• [Instructions for the task]:
The lines to output run from the first line of the entries below through the line containing "- **Social proof**: Leaderboard"; copy them exactly and leave out pictures.

───── Record extracts ─────

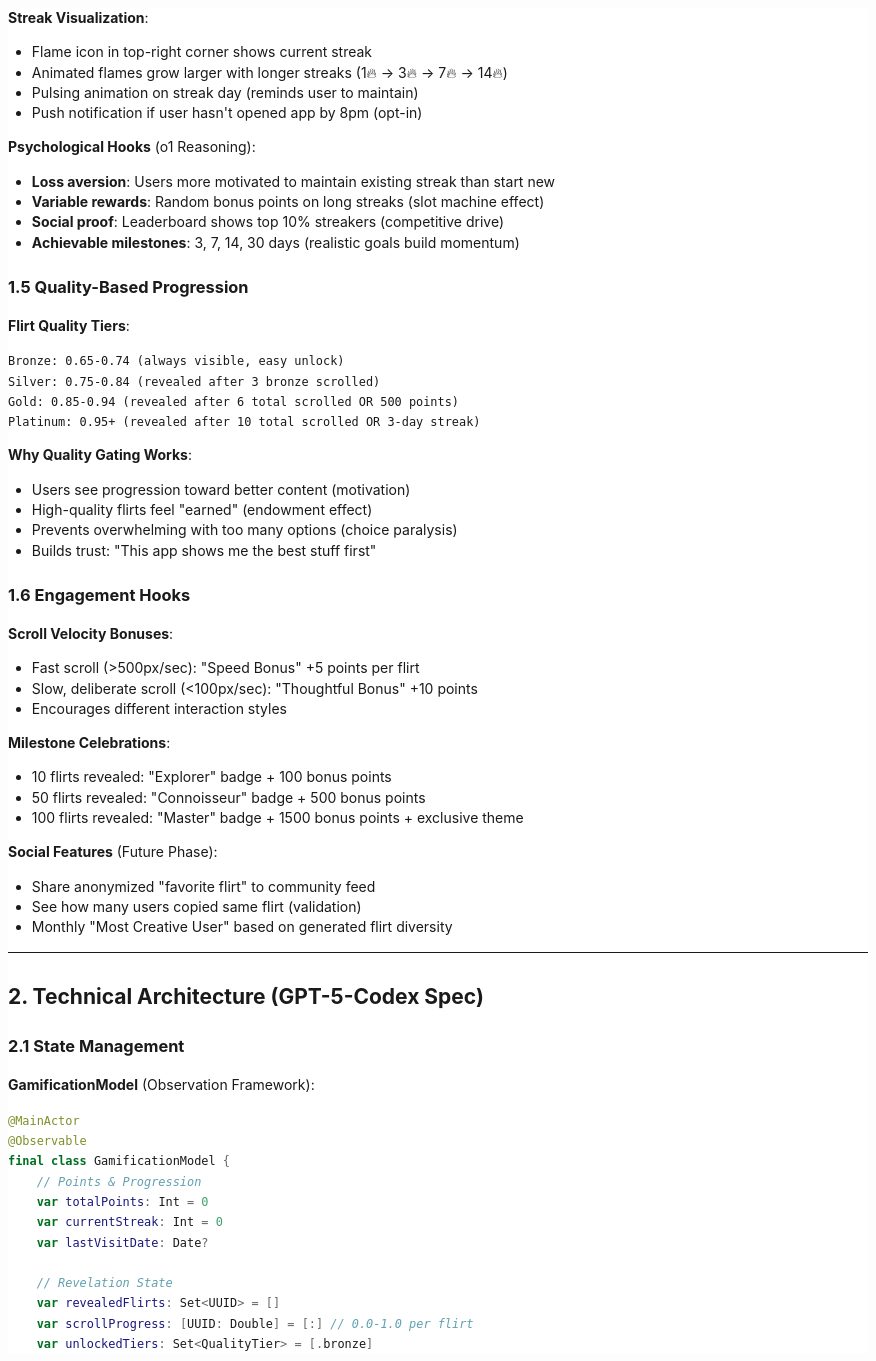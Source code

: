 **Streak Visualization**:
- Flame icon in top-right corner shows current streak
- Animated flames grow larger with longer streaks (1🔥 → 3🔥 → 7🔥 → 14🔥)
- Pulsing animation on streak day (reminds user to maintain)
- Push notification if user hasn't opened app by 8pm (opt-in)

**Psychological Hooks** (o1 Reasoning):
- **Loss aversion**: Users more motivated to maintain existing streak than start new
- **Variable rewards**: Random bonus points on long streaks (slot machine effect)
- **Social proof**: Leaderboard shows top 10% streakers (competitive drive)
- **Achievable milestones**: 3, 7, 14, 30 days (realistic goals build momentum)

### 1.5 Quality-Based Progression

**Flirt Quality Tiers**:
```
Bronze: 0.65-0.74 (always visible, easy unlock)
Silver: 0.75-0.84 (revealed after 3 bronze scrolled)
Gold: 0.85-0.94 (revealed after 6 total scrolled OR 500 points)
Platinum: 0.95+ (revealed after 10 total scrolled OR 3-day streak)
```

**Why Quality Gating Works**:
- Users see progression toward better content (motivation)
- High-quality flirts feel "earned" (endowment effect)
- Prevents overwhelming with too many options (choice paralysis)
- Builds trust: "This app shows me the best stuff first"

### 1.6 Engagement Hooks

**Scroll Velocity Bonuses**:
- Fast scroll (>500px/sec): "Speed Bonus" +5 points per flirt
- Slow, deliberate scroll (<100px/sec): "Thoughtful Bonus" +10 points
- Encourages different interaction styles

**Milestone Celebrations**:
- 10 flirts revealed: "Explorer" badge + 100 bonus points
- 50 flirts revealed: "Connoisseur" badge + 500 bonus points
- 100 flirts revealed: "Master" badge + 1500 bonus points + exclusive theme

**Social Features** (Future Phase):
- Share anonymized "favorite flirt" to community feed
- See how many users copied same flirt (validation)
- Monthly "Most Creative User" based on generated flirt diversity

---

## 2. Technical Architecture (GPT-5-Codex Spec)

### 2.1 State Management

**GamificationModel** (Observation Framework):
```swift
@MainActor
@Observable
final class GamificationModel {
    // Points & Progression
    var totalPoints: Int = 0
    var currentStreak: Int = 0
    var lastVisitDate: Date?

    // Revelation State
    var revealedFlirts: Set<UUID> = []
    var scrollProgress: [UUID: Double] = [:] // 0.0-1.0 per flirt
    var unlockedTiers: Set<QualityTier> = [.bronze]

```
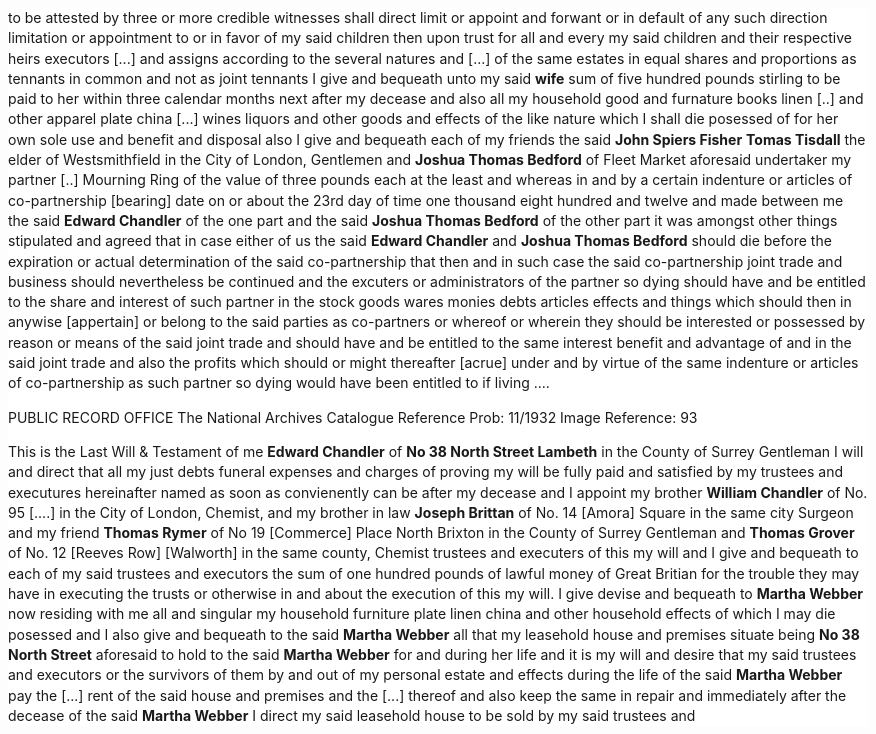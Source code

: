 to be attested by three or more credible witnesses shall direct limit or appoint and forwant or in default of any such direction limitation or appointment to
or in favor of my said children then upon trust for all and every my said children and their respective heirs executors [...] and assigns according to the several
natures and [...] of the same estates in equal shares and proportions as tennants in common and not as joint tennants I give and bequeath unto my said __wife__ sum
of five hundred pounds stirling to be paid to her within three calendar months next after my decease and also all my household good and furnature books linen [..] and
other apparel plate china [...] wines liquors and other goods and effects of the like nature which I shall die posessed of for her own sole use and benefit and
disposal also I give and bequeath each of my friends the said __John Spiers Fisher__ __Tomas Tisdall__ the elder of Westsmithfield in the City of London, Gentlemen
and __Joshua Thomas Bedford__ of Fleet Market aforesaid undertaker my partner [..] Mourning Ring of the value of three pounds each at the least and whereas in and
by a certain indenture or articles of co-partnership [bearing] date on or about the 23rd day of time one thousand eight hundred and twelve and made between me the
said __Edward Chandler__ of the one part and the said __Joshua Thomas Bedford__ of the other part it was amongst other things stipulated and agreed that in case
either of us the said __Edward Chandler__ and __Joshua Thomas Bedford__ should die before the expiration or actual determination of the said co-partnership that
then and in such case the said co-partnership joint trade and business should nevertheless be continued and the excuters or administrators of the partner so
dying should have and be entitled to the share and interest of such partner in the stock goods wares monies debts articles effects and things which should then
in anywise [appertain] or belong to the said parties as co-partners or whereof or wherein they should be interested or possessed by reason or means of the
said joint trade and should have and be entitled to the same interest benefit and advantage of and in the said joint trade and also the profits which should
or might thereafter [acrue] under and by virtue of the same indenture or articles of co-partnership as such partner so dying would have been entitled to if living
....


PUBLIC RECORD OFFICE
The National Archives
Catalogue Reference Prob: 11/1932
Image Reference: 93

This is the Last Will & Testament
of me __Edward Chandler__ of __No 38 North Street Lambeth__ in the County of Surrey Gentleman I will and direct that all my just debts
funeral expenses and charges of proving my will be fully paid and satisfied by my trustees and executures hereinafter named as soon as
convienently can be after my decease and I appoint my brother __William Chandler__ of No. 95 [....] in the City of London, Chemist, and
my brother in law __Joseph Brittan__ of No. 14 [Amora] Square in the same city Surgeon and my friend __Thomas Rymer__ of No 19 [Commerce] Place
North Brixton in the County of Surrey Gentleman and __Thomas Grover__ of No. 12 [Reeves Row] [Walworth] in the same county, Chemist trustees and
executers of this my will and I give and bequeath to each of my said trustees and executors the sum of one hundred pounds of lawful money of
Great Britian for the trouble they may have in executing the trusts or otherwise in and about the execution of this my will.
I give devise and bequeath to __Martha Webber__ now residing with me all and singular my household furniture plate linen china and other
household effects of which I may die posessed and I also give and bequeath to the said __Martha Webber__ all that my leasehold house and premises
situate being __No 38 North Street__ aforesaid to hold to the said __Martha Webber__ for and during her life and it is my will and desire
that my said trustees and executors or the survivors of them by and out of my personal estate and effects during the life of the
said __Martha Webber__ pay the [...] rent of the said house and premises and the [...] thereof and also keep the same in repair and
immediately after the decease of the said __Martha Webber__ I direct my said leasehold house to be sold by my said trustees and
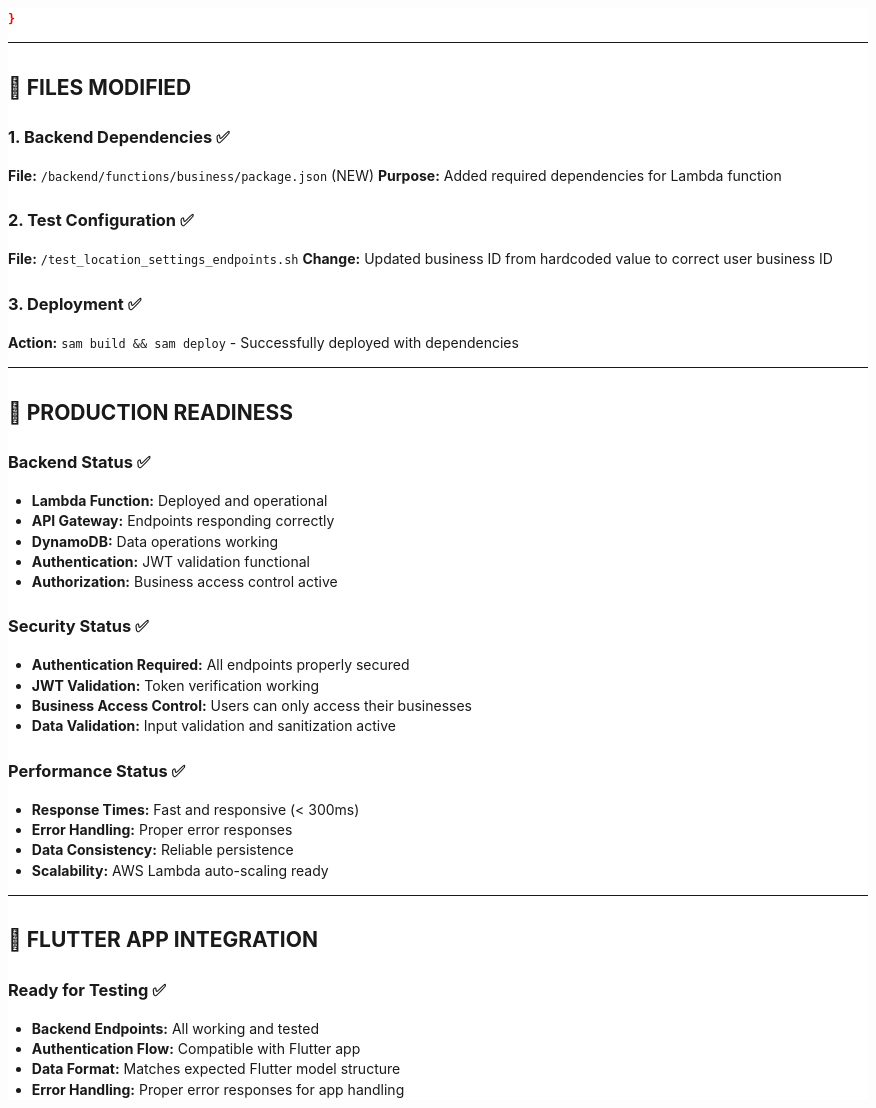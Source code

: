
 ```json
}
```

---

## 📁 FILES MODIFIED

### 1. Backend Dependencies ✅
**File:** `/backend/functions/business/package.json` (NEW)
**Purpose:** Added required dependencies for Lambda function

### 2. Test Configuration ✅
**File:** `/test_location_settings_endpoints.sh`
**Change:** Updated business ID from hardcoded value to correct user business ID

### 3. Deployment ✅
**Action:** `sam build && sam deploy` - Successfully deployed with dependencies

---

## 🚀 PRODUCTION READINESS

### Backend Status ✅
- **Lambda Function:** Deployed and operational
- **API Gateway:** Endpoints responding correctly  
- **DynamoDB:** Data operations working
- **Authentication:** JWT validation functional
- **Authorization:** Business access control active

### Security Status ✅
- **Authentication Required:** All endpoints properly secured
- **JWT Validation:** Token verification working
- **Business Access Control:** Users can only access their businesses
- **Data Validation:** Input validation and sanitization active

### Performance Status ✅
- **Response Times:** Fast and responsive (< 300ms)
- **Error Handling:** Proper error responses
- **Data Consistency:** Reliable persistence
- **Scalability:** AWS Lambda auto-scaling ready

---

## 📱 FLUTTER APP INTEGRATION

### Ready for Testing ✅
- **Backend Endpoints:** All working and tested
- **Authentication Flow:** Compatible with Flutter app
- **Data Format:** Matches expected Flutter model structure
- **Error Handling:** Proper error responses for app handling
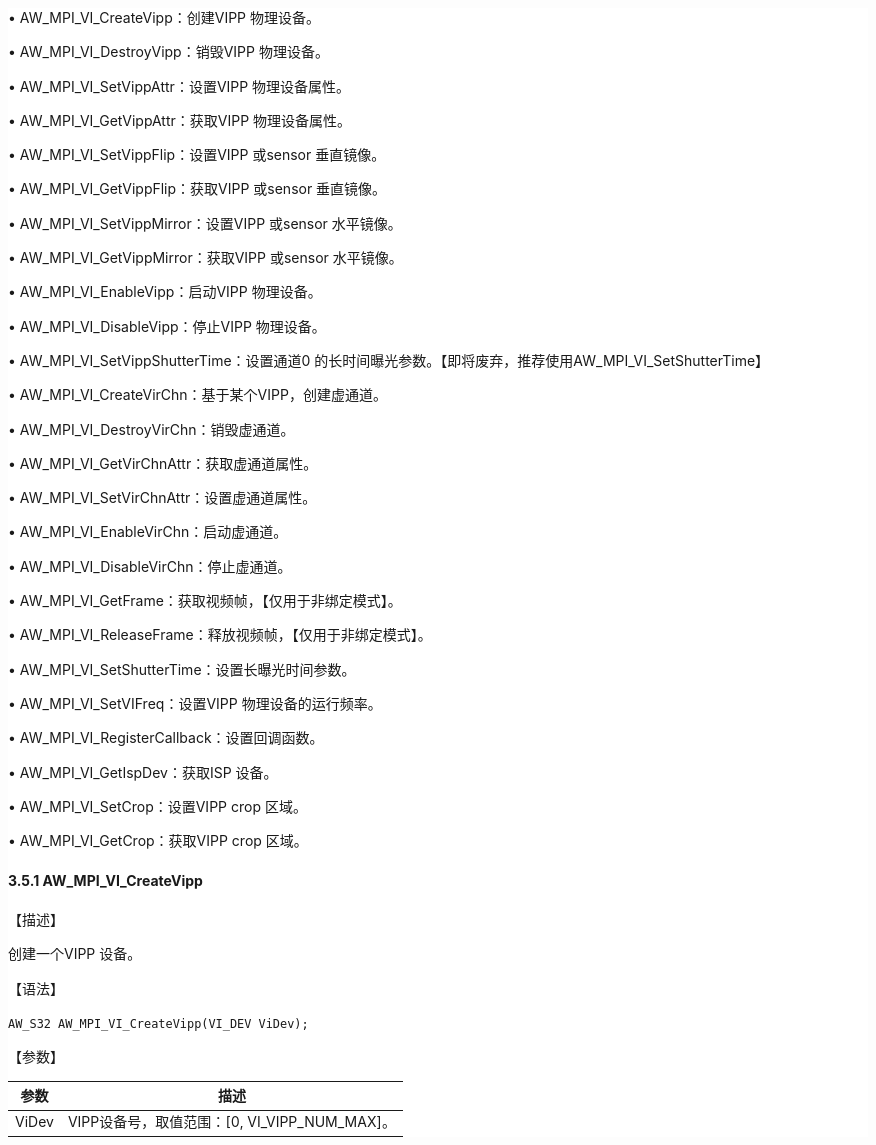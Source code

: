 • AW_MPI_VI_CreateVipp：创建VIPP 物理设备。

• AW_MPI_VI_DestroyVipp：销毁VIPP 物理设备。

• AW_MPI_VI_SetVippAttr：设置VIPP 物理设备属性。

• AW_MPI_VI_GetVippAttr：获取VIPP 物理设备属性。

• AW_MPI_VI_SetVippFlip：设置VIPP 或sensor 垂直镜像。

• AW_MPI_VI_GetVippFlip：获取VIPP 或sensor 垂直镜像。

• AW_MPI_VI_SetVippMirror：设置VIPP 或sensor 水平镜像。

• AW_MPI_VI_GetVippMirror：获取VIPP 或sensor 水平镜像。

• AW_MPI_VI_EnableVipp：启动VIPP 物理设备。

• AW_MPI_VI_DisableVipp：停止VIPP 物理设备。

• AW_MPI_VI_SetVippShutterTime：设置通道0 的长时间曝光参数。【即将废弃，推荐使用AW_MPI_VI_SetShutterTime】

• AW_MPI_VI_CreateVirChn：基于某个VIPP，创建虚通道。

• AW_MPI_VI_DestroyVirChn：销毁虚通道。

• AW_MPI_VI_GetVirChnAttr：获取虚通道属性。

• AW_MPI_VI_SetVirChnAttr：设置虚通道属性。

• AW_MPI_VI_EnableVirChn：启动虚通道。

• AW_MPI_VI_DisableVirChn：停止虚通道。

• AW_MPI_VI_GetFrame：获取视频帧，【仅用于非绑定模式】。

• AW_MPI_VI_ReleaseFrame：释放视频帧，【仅用于非绑定模式】。

• AW_MPI_VI_SetShutterTime：设置长曝光时间参数。

• AW_MPI_VI_SetVIFreq：设置VIPP 物理设备的运行频率。

• AW_MPI_VI_RegisterCallback：设置回调函数。

• AW_MPI_VI_GetIspDev：获取ISP 设备。

• AW_MPI_VI_SetCrop：设置VIPP crop 区域。

• AW_MPI_VI_GetCrop：获取VIPP crop 区域。

#### 3.5.1 AW_MPI_VI_CreateVipp

【描述】

创建一个VIPP 设备。

【语法】

```
AW_S32 AW_MPI_VI_CreateVipp(VI_DEV ViDev);
```

【参数】

| 参数  | 描述                                         |
| ----- | -------------------------------------------- |
| ViDev | VIPP设备号，取值范围：[0, VI_VIPP_NUM_MAX]。 |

─────

• [Answer section]:
Source code

: **Streak Visualization**:
- Flame icon in top-right corner shows current streak
- Animated flames grow larger with longer streaks (1🔥 → 3🔥 → 7🔥 → 14🔥)
- Pulsing animation on streak day (reminds user to maintain)
- Push notification if user hasn't opened app by 8pm (opt-in)

**Psychological Hooks** (o1 Reasoning):
- **Loss aversion**: Users more motivated to maintain existing streak than start new
- **Variable rewards**: Random bonus points on long streaks (slot machine effect)
- **Social proof**: Leaderboard shows top 10% streakers (competitive drive)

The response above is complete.